Work request
Taking the line that contains "- 下载插件后将解压后将do" as the first, copy exactly every line through the last line of the records, and nothing else.
Start of Materials provided
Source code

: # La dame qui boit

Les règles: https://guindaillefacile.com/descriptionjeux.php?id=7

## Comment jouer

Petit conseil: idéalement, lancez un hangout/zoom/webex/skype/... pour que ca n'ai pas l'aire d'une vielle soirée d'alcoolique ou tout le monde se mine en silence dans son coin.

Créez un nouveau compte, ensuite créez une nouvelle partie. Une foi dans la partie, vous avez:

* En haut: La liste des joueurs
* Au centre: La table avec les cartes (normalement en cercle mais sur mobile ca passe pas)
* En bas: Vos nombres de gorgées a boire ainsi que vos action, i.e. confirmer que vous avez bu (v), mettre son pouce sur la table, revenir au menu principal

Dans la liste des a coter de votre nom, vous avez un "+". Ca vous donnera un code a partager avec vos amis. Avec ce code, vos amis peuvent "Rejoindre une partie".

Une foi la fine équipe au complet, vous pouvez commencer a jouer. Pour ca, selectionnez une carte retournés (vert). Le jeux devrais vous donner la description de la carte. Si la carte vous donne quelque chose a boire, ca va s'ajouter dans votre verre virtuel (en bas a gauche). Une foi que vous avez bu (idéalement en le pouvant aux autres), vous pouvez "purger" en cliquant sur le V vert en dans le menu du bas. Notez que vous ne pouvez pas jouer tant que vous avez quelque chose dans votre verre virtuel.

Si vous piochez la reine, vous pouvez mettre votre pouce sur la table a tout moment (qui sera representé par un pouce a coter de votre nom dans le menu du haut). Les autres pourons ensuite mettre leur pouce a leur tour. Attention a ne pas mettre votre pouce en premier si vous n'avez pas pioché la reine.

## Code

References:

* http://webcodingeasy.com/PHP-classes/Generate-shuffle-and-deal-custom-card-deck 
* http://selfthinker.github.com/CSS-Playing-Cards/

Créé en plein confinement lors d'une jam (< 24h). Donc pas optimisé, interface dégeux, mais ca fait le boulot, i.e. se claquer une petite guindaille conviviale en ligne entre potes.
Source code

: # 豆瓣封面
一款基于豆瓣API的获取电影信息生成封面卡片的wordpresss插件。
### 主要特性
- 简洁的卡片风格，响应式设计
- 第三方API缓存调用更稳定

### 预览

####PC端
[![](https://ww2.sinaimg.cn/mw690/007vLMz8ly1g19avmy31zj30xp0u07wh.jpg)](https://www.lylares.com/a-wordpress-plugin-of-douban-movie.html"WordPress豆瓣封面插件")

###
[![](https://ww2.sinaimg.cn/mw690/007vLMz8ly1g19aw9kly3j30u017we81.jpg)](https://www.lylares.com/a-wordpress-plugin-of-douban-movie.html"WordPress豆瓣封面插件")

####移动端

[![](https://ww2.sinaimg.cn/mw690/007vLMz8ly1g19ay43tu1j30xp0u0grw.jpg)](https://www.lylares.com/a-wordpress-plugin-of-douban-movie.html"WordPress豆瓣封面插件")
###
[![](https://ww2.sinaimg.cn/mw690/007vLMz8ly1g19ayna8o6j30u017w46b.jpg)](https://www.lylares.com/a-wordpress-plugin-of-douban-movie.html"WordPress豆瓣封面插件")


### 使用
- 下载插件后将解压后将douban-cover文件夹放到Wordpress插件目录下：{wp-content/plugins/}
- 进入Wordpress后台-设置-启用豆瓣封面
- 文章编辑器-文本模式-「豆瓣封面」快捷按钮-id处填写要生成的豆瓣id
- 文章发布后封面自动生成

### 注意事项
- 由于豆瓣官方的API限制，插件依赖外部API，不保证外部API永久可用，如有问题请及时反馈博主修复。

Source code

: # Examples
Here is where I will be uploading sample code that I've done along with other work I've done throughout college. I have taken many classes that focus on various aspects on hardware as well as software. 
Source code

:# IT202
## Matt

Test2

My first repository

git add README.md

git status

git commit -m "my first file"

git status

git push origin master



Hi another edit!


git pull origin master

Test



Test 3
End of Materials provided
Solution for this exercise
- 下载插件后将解压后将douban-cover文件夹放到Wordpress插件目录下：{wp-content/plugins/}
- 进入Wordpress后台-设置-启用豆瓣封面
- 文章编辑器-文本模式-「豆瓣封面」快捷按钮-id处填写要生成的豆瓣id
- 文章发布后封面自动生成

### 注意事项
- 由于豆瓣官方的API限制，插件依赖外部API，不保证外部API永久可用，如有问题请及时反馈博主修复。

Source code

: # Examples
Here is where I will be uploading sample code that I've done along with other work I've done throughout college. I have taken many classes that focus on various aspects on hardware as well as software. 
Source code

:# IT202
## Matt

Test2

My first repository

git add README.md

git status

git commit -m "my first file"

git status

git push origin master



Hi another edit!


git pull origin master

Test



Test 3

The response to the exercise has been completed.